Ho and Gao [22] noted that their research case was located in Xizhi District, New Taipei City, Taiwan, with an excavation depth of 9.2 m and an area exceeding 2 hectares. The excavation was conducted without support, using diaphragm walls in conjunction with internal and external buttress walls of varying lengths. Additionally, a spanning floor slab around the perimeter was constructed using the top-down approach and also functioned as part of the retaining structure system. For geotechnical analysis, a three-dimensional numerical method (GTS) was employed to simulate and analyze the stability and deformation of the retaining walls. Besides the three-dimensional analysis, the case was also simplified for comparison using a one-dimensional method. Due to some uncertainties in the analysis results, emergency response plans were prepared in advance, allowing for immediate reinforcement if necessary. The actual deformation measured post-excavation was smaller than anticipated. This paper compares and analyzes the results with actual measurements, reviewing areas for improvement in the analysis process to serve as a reference for similar future cases.

This section’s cases are summarized in

Table 1. Large-scale deep excavation case comparison table.

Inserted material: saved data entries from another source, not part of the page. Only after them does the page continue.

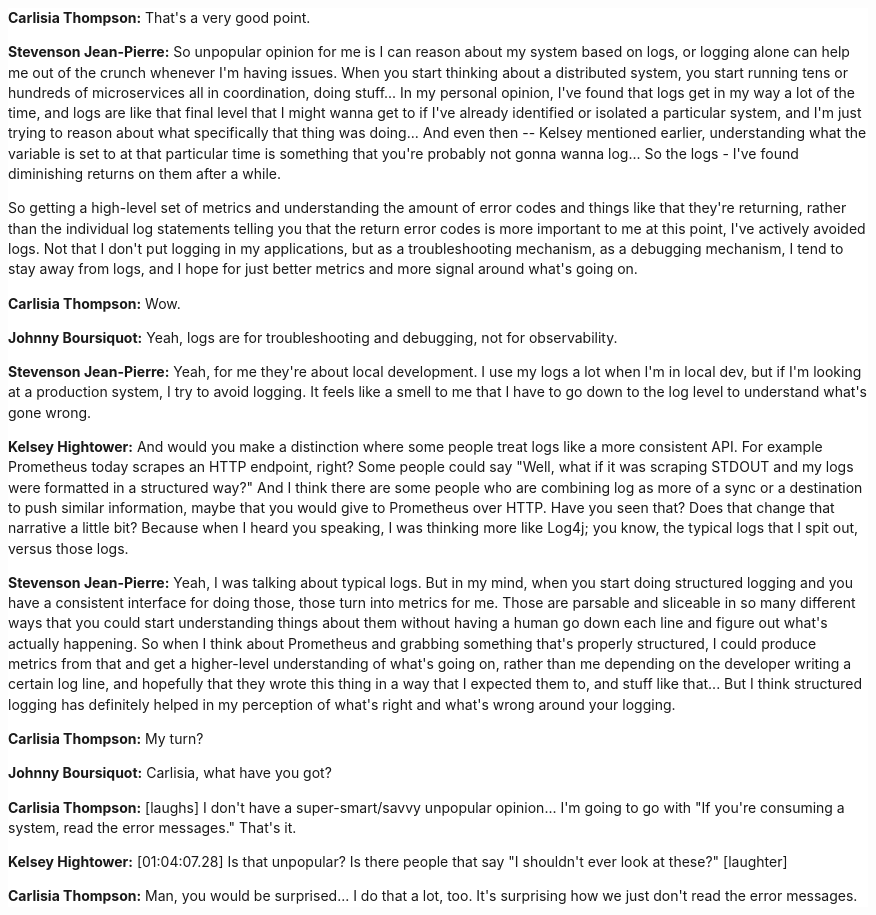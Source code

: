 **Carlisia Thompson:** That's a very good point.

**Stevenson Jean-Pierre:** So unpopular opinion for me is I can reason about my system based on logs, or logging alone can help me out of the crunch whenever I'm having issues. When you start thinking about a distributed system, you start running tens or hundreds of microservices all in coordination, doing stuff... In my personal opinion, I've found that logs get in my way a lot of the time, and logs are like that final level that I might wanna get to if I've already identified or isolated a particular system, and I'm just trying to reason about what specifically that thing was doing... And even then -- Kelsey mentioned earlier, understanding what the variable is set to at that particular time is something that you're probably not gonna wanna log... So the logs - I've found diminishing returns on them after a while.

So getting a high-level set of metrics and understanding the amount of error codes and things like that they're returning, rather than the individual log statements telling you that the return error codes is more important to me at this point, I've actively avoided logs. Not that I don't put logging in my applications, but as a troubleshooting mechanism, as a debugging mechanism, I tend to stay away from logs, and I hope for just better metrics and more signal around what's going on.

**Carlisia Thompson:** Wow.

**Johnny Boursiquot:** Yeah, logs are for troubleshooting and debugging, not for observability.

**Stevenson Jean-Pierre:** Yeah, for me they're about local development. I use my logs a lot when I'm in local dev, but if I'm looking at a production system, I try to avoid logging. It feels like a smell to me that I have to go down to the log level to understand what's gone wrong.

**Kelsey Hightower:** And would you make a distinction where some people treat logs like a more consistent API. For example Prometheus today scrapes an HTTP endpoint, right? Some people could say "Well, what if it was scraping STDOUT and my logs were formatted in a structured way?" And I think there are some people who are combining log as more of a sync or a destination to push similar information, maybe that you would give to Prometheus over HTTP. Have you seen that? Does that change that narrative a little bit? Because when I heard you speaking, I was thinking more like Log4j; you know, the typical logs that I spit out, versus those logs.

**Stevenson Jean-Pierre:** Yeah, I was talking about typical logs. But in my mind, when you start doing structured logging and you have a consistent interface for doing those, those turn into metrics for me. Those are parsable and sliceable in so many different ways that you could start understanding things about them without having a human go down each line and figure out what's actually happening. So when I think about Prometheus and grabbing something that's properly structured, I could produce metrics from that and get a higher-level understanding of what's going on, rather than me depending on the developer writing a certain log line, and hopefully that they wrote this thing in a way that I expected them to, and stuff like that... But I think structured logging has definitely helped in my perception of what's right and what's wrong around your logging.

**Carlisia Thompson:** My turn?

**Johnny Boursiquot:** Carlisia, what have you got?

**Carlisia Thompson:** \[laughs\] I don't have a super-smart/savvy unpopular opinion... I'm going to go with "If you're consuming a system, read the error messages." That's it.

**Kelsey Hightower:** \[01:04:07.28\] Is that unpopular? Is there people that say "I shouldn't ever look at these?" \[laughter\]

**Carlisia Thompson:** Man, you would be surprised... I do that a lot, too. It's surprising how we just don't read the error messages.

Researcher	Location	Depth/Area	Numerical Analysis Method	Construction Method (Supported/Unsupported)	Field Monitoring	Key Findings
Liu et al. [18]	Shanghai/China	10.9–15.6 m/70,500 m2	3D Numerical Method	Bottom-Up (Unsupported)	Wall Deflection, Ground Subsidence	Maximum wall deformation and ground subsidence exceed 0.86% of excavation depth
Liu et al. [19]	Shanghai/China	18.4 m/approx. 10,000 m2	No	Bottom-Up (Supported)	Wall Deflection, Vertical Wall and Column Movements, Ground Subsidence	Unique deformation characteristics due to the triangular shape of the pit
Ren et al. [20]	Chengdu/China	20 m/25,720 m2	No	Bottom-Up Central-island (Supported)	Column Movements, Deflections, Internal Stress, Anchor Cable Forces, Ground Settlement, Water Levels	Maximum column deflection usually occurs at the top
Liang et al. [21]	Shanghai/China	23.2–27.3 m/ 31,309 m2.	Finite Element Method	Zoned Excavation (Unsupported)	Lateral Wall Deflections, Surface Settlements, Metro Station and Tunnels Vertical/Horizontal Displacements	Significant ground settlements and horizontal movements in metro station and tunnels
Ho and Gao [22]	Xizhi District, New Taipei City/ Taiwan	9.2 m/over 2 hectares	GTS 3D Numerical Method	Peripheral Top-Down and Central Bottom-Up (Unsupported)	Wall Stability and Deformation	Actual deformation smaller than anticipated
This Study	Zhonghe District, New Taipei City/ Taiwan	12.25 m/13,720 m2.	Plaxis 3D Finite Element Method	Peripheral Top-Down and Central Bottom-Up (Unsupported)	Lateral Displacement of Diaphragm Walls, Impact of Back-Pull Slabs and Cross Walls	Zoned excavation effectively controls lateral displacement on longer sides of the site

and compared large-scale deep excavation cases between Mainland China and Taiwan. Given that the majority of recent literature from Mainland China is based on studies of actual monitoring cases, subsequent discussions will primarily focus on two specific Taiwanese cases as the main points of reference for summarization.

2. Materials and Methods

2.1. Research Methodology and Steps

This study utilizes real engineering case data and the finite element software PLAXIS 3D 2017 for its analysis. It involves a detailed comparison of field monitoring data with the results obtained from the analysis, thereby verifying the appropriateness of the chosen soil and structural parameters. Additionally, the study delves into the effects of zoned excavation, back-pull slabs, and cross walls on the deformation of retaining walls, using practical models for a more accurate representation.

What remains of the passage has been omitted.